- **DIRECTIONS FOR THIS TASK**
Each line of the data that mentions the string "disciplined" needs to be identified and copied.

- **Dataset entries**

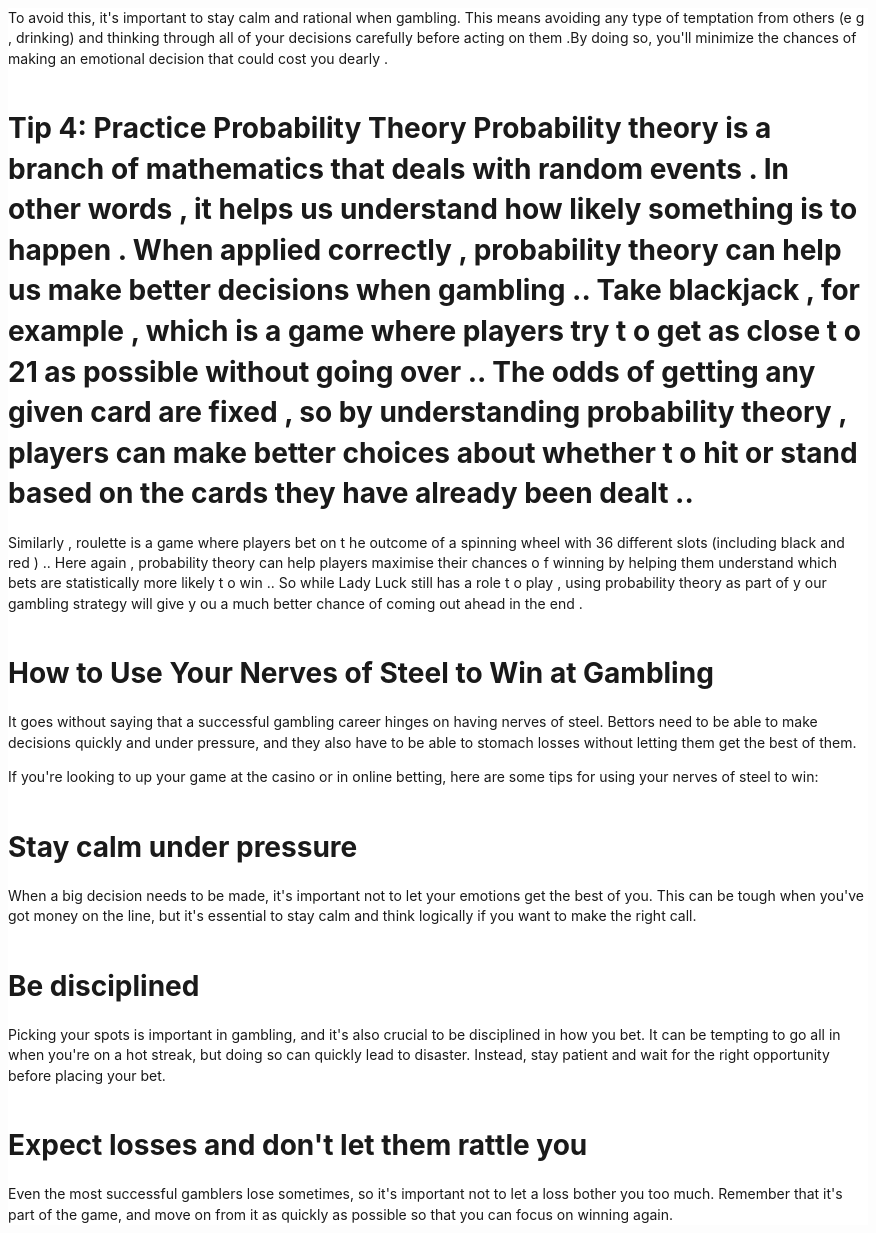 To avoid this, it's important to stay calm and rational when gambling. This means avoiding any type of temptation from others (e g , drinking) and thinking through all of your decisions carefully before acting on them .By doing so, you'll minimize the chances of making an emotional decision that could cost you dearly .



  # Tip 4: Practice Probability Theory Probability theory is a branch of mathematics that deals with random events . In other words , it helps us understand how likely something is to happen . When applied correctly , probability theory can help us make better decisions when gambling ..   Take blackjack , for example , which is a game where players try t o get as close t o 21 as possible without going over .. The odds of getting any given card are fixed , so by understanding probability theory , players can make better choices about whether t o hit or stand based on the cards they have already been dealt .. 

Similarly , roulette is a game where players bet on t he outcome of a spinning wheel with 36 different slots (including black and red ) .. Here again , probability theory can help players maximise their chances o f winning by helping them understand which bets are statistically more likely t o win .. So while Lady Luck still has a role t o play , using probability theory as part of y our gambling strategy will give y ou a much better chance of coming out ahead in the end .

#  How to Use Your Nerves of Steel to Win at Gambling

It goes without saying that a successful gambling career hinges on having nerves of steel. Bettors need to be able to make decisions quickly and under pressure, and they also have to be able to stomach losses without letting them get the best of them.

If you're looking to up your game at the casino or in online betting, here are some tips for using your nerves of steel to win:

# Stay calm under pressure

When a big decision needs to be made, it's important not to let your emotions get the best of you. This can be tough when you've got money on the line, but it's essential to stay calm and think logically if you want to make the right call.

# Be disciplined
 Picking your spots is important in gambling, and it's also crucial to be disciplined in how you bet. It can be tempting to go all in when you're on a hot streak, but doing so can quickly lead to disaster. Instead, stay patient and wait for the right opportunity before placing your bet.

# Expect losses and don't let them rattle you
Even the most successful gamblers lose sometimes, so it's important not to let a loss bother you too much. Remember that it's part of the game, and move on from it as quickly as possible so that you can focus on winning again.
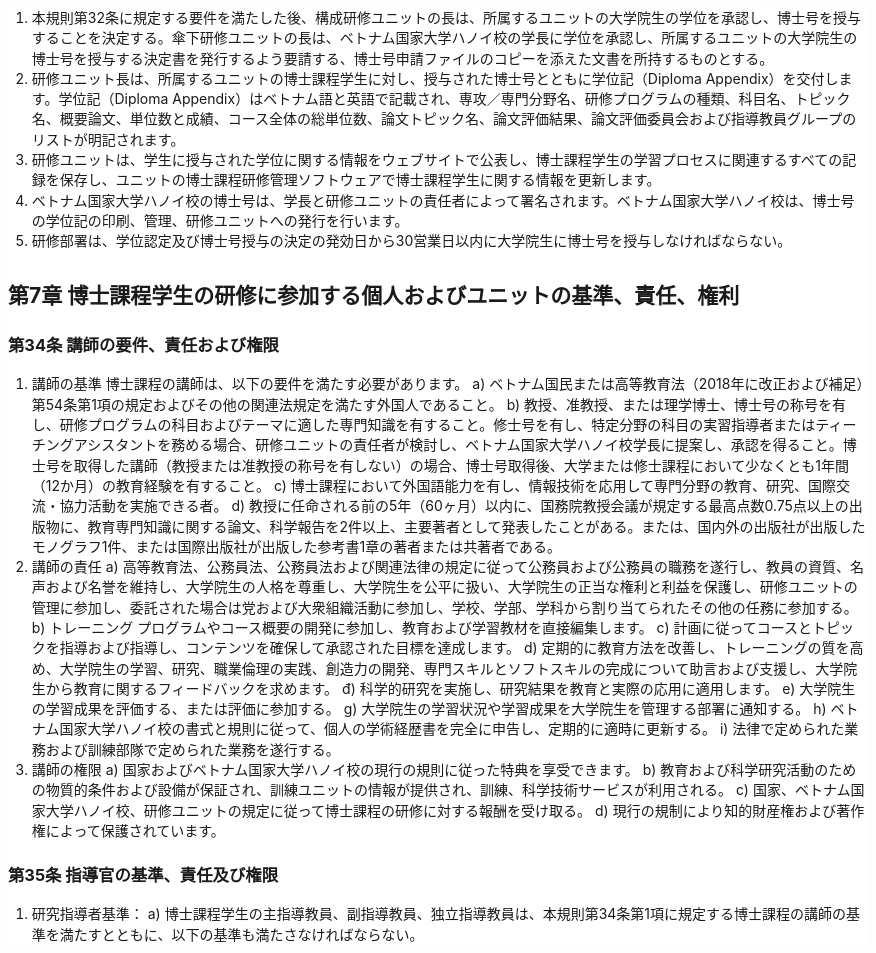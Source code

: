 1.  本規則第32条に規定する要件を満たした後、構成研修ユニットの長は、所属するユニットの大学院生の学位を承認し、博士号を授与することを決定する。傘下研修ユニットの長は、ベトナム国家大学ハノイ校の学長に学位を承認し、所属するユニットの大学院生の博士号を授与する決定書を発行するよう要請する、博士号申請ファイルのコピーを添えた文書を所持するものとする。
2.  研修ユニット長は、所属するユニットの博士課程学生に対し、授与された博士号とともに学位記（Diploma
    Appendix）を交付します。学位記（Diploma
    Appendix）はベトナム語と英語で記載され、専攻／専門分野名、研修プログラムの種類、科目名、トピック名、概要論文、単位数と成績、コース全体の総単位数、論文トピック名、論文評価結果、論文評価委員会および指導教員グループのリストが明記されます。
3.  研修ユニットは、学生に授与された学位に関する情報をウェブサイトで公表し、博士課程学生の学習プロセスに関連するすべての記録を保存し、ユニットの博士課程研修管理ソフトウェアで博士課程学生に関する情報を更新します。
4.  ベトナム国家大学ハノイ校の博士号は、学長と研修ユニットの責任者によって署名されます。ベトナム国家大学ハノイ校は、博士号の学位記の印刷、管理、研修ユニットへの発行を行います。
5.  研修部署は、学位認定及び博士号授与の決定の発効日から30営業日以内に大学院生に博士号を授与しなければならない。

## 第7章 博士課程学生の研修に参加する個人およびユニットの基準、責任、権利

### 第34条 講師の要件、責任および権限

1.  講師の基準 博士課程の講師は、以下の要件を満たす必要があります。
    a)  ベトナム国民または高等教育法（2018年に改正および補足）第54条第1項の規定およびその他の関連法規定を満たす外国人であること。
    b)  教授、准教授、または理学博士、博士号の称号を有し、研修プログラムの科目およびテーマに適した専門知識を有すること。修士号を有し、特定分野の科目の実習指導者またはティーチングアシスタントを務める場合、研修ユニットの責任者が検討し、ベトナム国家大学ハノイ校学長に提案し、承認を得ること。博士号を取得した講師（教授または准教授の称号を有しない）の場合、博士号取得後、大学または修士課程において少なくとも1年間（12か月）の教育経験を有すること。
    c)  博士課程において外国語能力を有し、情報技術を応用して専門分野の教育、研究、国際交流・協力活動を実施できる者。
    d)  教授に任命される前の5年（60ヶ月）以内に、国務院教授会議が規定する最高点数0.75点以上の出版物に、教育専門知識に関する論文、科学報告を2件以上、主要著者として発表したことがある。または、国内外の出版社が出版したモノグラフ1件、または国際出版社が出版した参考書1章の著者または共著者である。
2.  講師の責任
    a)  高等教育法、公務員法、公務員法および関連法律の規定に従って公務員および公務員の職務を遂行し、教員の資質、名声および名誉を維持し、大学院生の人格を尊重し、大学院生を公平に扱い、大学院生の正当な権利と利益を保護し、研修ユニットの管理に参加し、委託された場合は党および大衆組織活動に参加し、学校、学部、学科から割り当てられたその他の任務に参加する。
    b)  トレーニング
        プログラムやコース概要の開発に参加し、教育および学習教材を直接編集します。
    c)  計画に従ってコースとトピックを指導および指導し、コンテンツを確保して承認された目標を達成します。
    d)  定期的に教育方法を改善し、トレーニングの質を高め、大学院生の学習、研究、職業倫理の実践、創造力の開発、専門スキルとソフトスキルの完成について助言および支援し、大学院生から教育に関するフィードバックを求めます。
    đ)  科学的研究を実施し、研究結果を教育と実際の応用に適用します。
    e)  大学院生の学習成果を評価する、または評価に参加する。
    g)  大学院生の学習状況や学習成果を大学院生を管理する部署に通知する。
    h)  ベトナム国家大学ハノイ校の書式と規則に従って、個人の学術経歴書を完全に申告し、定期的に適時に更新する。
    i)  法律で定められた業務および訓練部隊で定められた業務を遂行する。
3.  講師の権限
    a)  国家およびベトナム国家大学ハノイ校の現行の規則に従った特典を享受できます。
    b)  教育および科学研究活動のための物質的条件および設備が保証され、訓練ユニットの情報が提供され、訓練、科学技術サービスが利用される。
    c)  国家、ベトナム国家大学ハノイ校、研修ユニットの規定に従って博士課程の研修に対する報酬を受け取る。
    d)  現行の規制により知的財産権および著作権によって保護されています。

### 第35条 指導官の基準、責任及び権限

1.  研究指導者基準：
    a)  博士課程学生の主指導教員、副指導教員、独立指導教員は、本規則第34条第1項に規定する博士課程の講師の基準を満たすとともに、以下の基準も満たさなければならない。

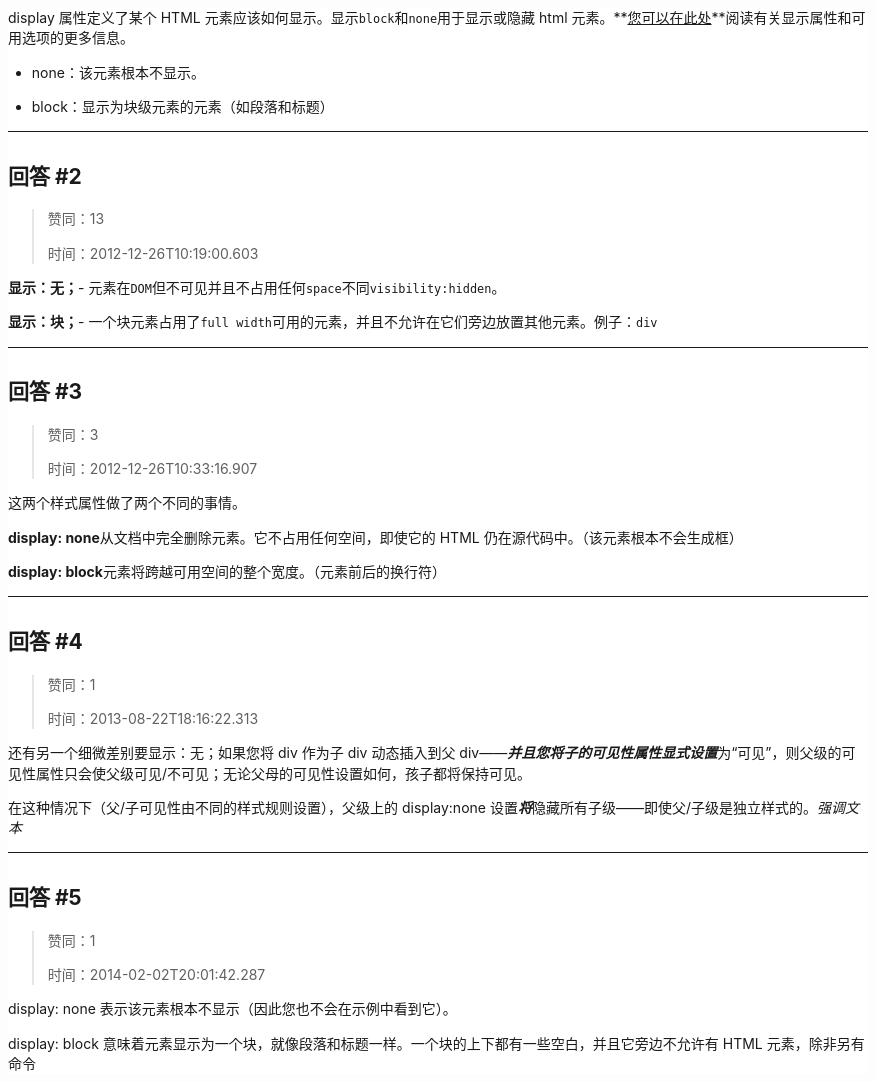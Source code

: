 display 属性定义了某个 HTML 元素应该如何显示。显示`block`和`none`用于显示或隐藏 html 元素。**[您可以在此处](http://www.w3schools.com/cssref/pr_class_display.asp)**阅读有关显示属性和可用选项的更多信息。

*   none：该元素根本不显示。

*   block：显示为块级元素的元素（如段落和标题）

* * *

## 回答 #2

> 赞同：13
> 
> 时间：2012-12-26T10:19:00.603

**显示：无；**- 元素在`DOM`但不可见并且不占用任何`space`不同`visibility:hidden`。

**显示：块；**- 一个块元素占用了`full width`可用的元素，并且不允许在它们旁边放置其他元素。例子：`div`

* * *

## 回答 #3

> 赞同：3
> 
> 时间：2012-12-26T10:33:16.907

这两个样式属性做了两个不同的事情。

**display: none**从文档中完全删除元素。它不占用任何空间，即使它的 HTML 仍在源代码中。（该元素根本不会生成框）

**display: block**元素将跨越可用空间的整个宽度。（元素前后的换行符）

* * *

## 回答 #4

> 赞同：1
> 
> 时间：2013-08-22T18:16:22.313

还有另一个细微差别要显示：无；如果您将 div 作为子 div 动态插入到父 div——***并且您将子的可见性属性显式设置***为“可见”，则父级的可见性属性只会使父级可见/不可见；无论父母的可见性设置如何，孩子都将保持可见。

在这种情况下（父/子可见性由不同的样式规则设置），父级上的 display:none 设置***将***隐藏所有子级——即使父/子级是独立样式的。*强调文本*

* * *

## 回答 #5

> 赞同：1
> 
> 时间：2014-02-02T20:01:42.287

display: none 表示该元素根本不显示（因此您也不会在示例中看到它）。

display: block 意味着元素显示为一个块，就像段落和标题一样。一个块的上下都有一些空白，并且它旁边不允许有 HTML 元素，除非另有命令
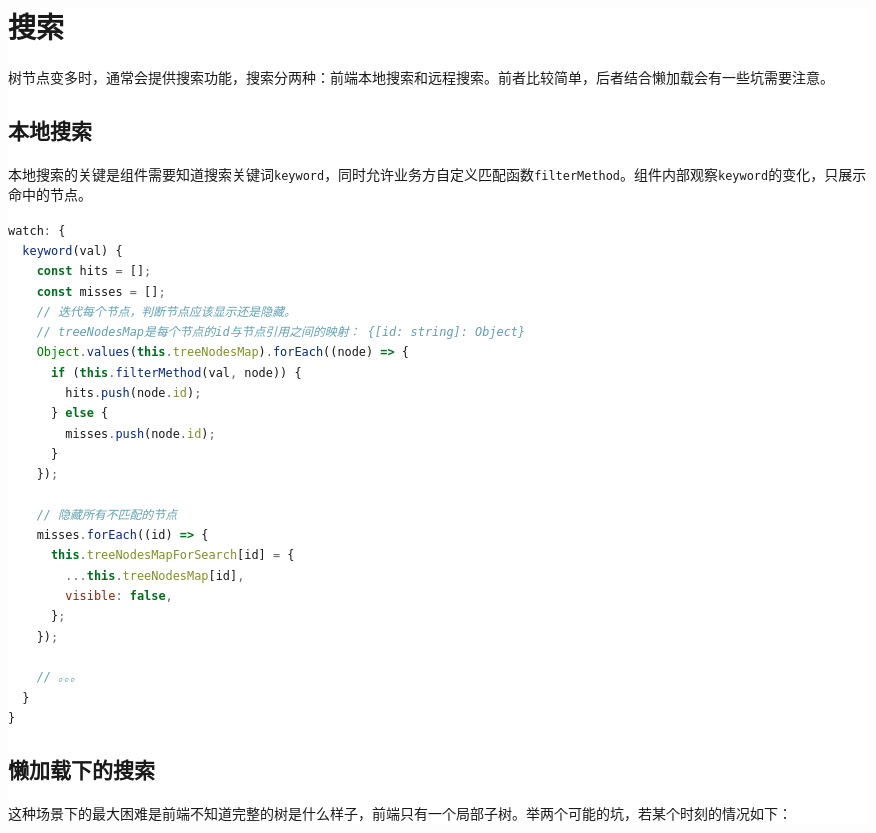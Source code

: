 # 搜索

树节点变多时，通常会提供搜索功能，搜索分两种：前端本地搜索和远程搜索。前者比较简单，后者结合懒加载会有一些坑需要注意。

## 本地搜索

本地搜索的关键是组件需要知道搜索关键词`keyword`，同时允许业务方自定义匹配函数`filterMethod`。组件内部观察`keyword`的变化，只展示命中的节点。

```js
watch: {
  keyword(val) {
    const hits = [];
    const misses = [];
    // 迭代每个节点，判断节点应该显示还是隐藏。
    // treeNodesMap是每个节点的id与节点引用之间的映射： {[id: string]: Object}
    Object.values(this.treeNodesMap).forEach((node) => {
      if (this.filterMethod(val, node)) {
        hits.push(node.id);
      } else {
        misses.push(node.id);
      }
    });

    // 隐藏所有不匹配的节点
    misses.forEach((id) => {
      this.treeNodesMapForSearch[id] = {
        ...this.treeNodesMap[id],
        visible: false,
      };
    });

    // 。。。
  }
}
```

## 懒加载下的搜索

这种场景下的最大困难是前端不知道完整的树是什么样子，前端只有一个局部子树。举两个可能的坑，若某个时刻的情况如下：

- **YOUR SOLUTION**
# Be disciplined
 Picking your spots is important in gambling, and it's also crucial to be disciplined in how you bet. It can be tempting to go all in when you're on a hot streak, but doing so can quickly lead to disaster. Instead, stay patient and wait for the right opportunity before placing your bet.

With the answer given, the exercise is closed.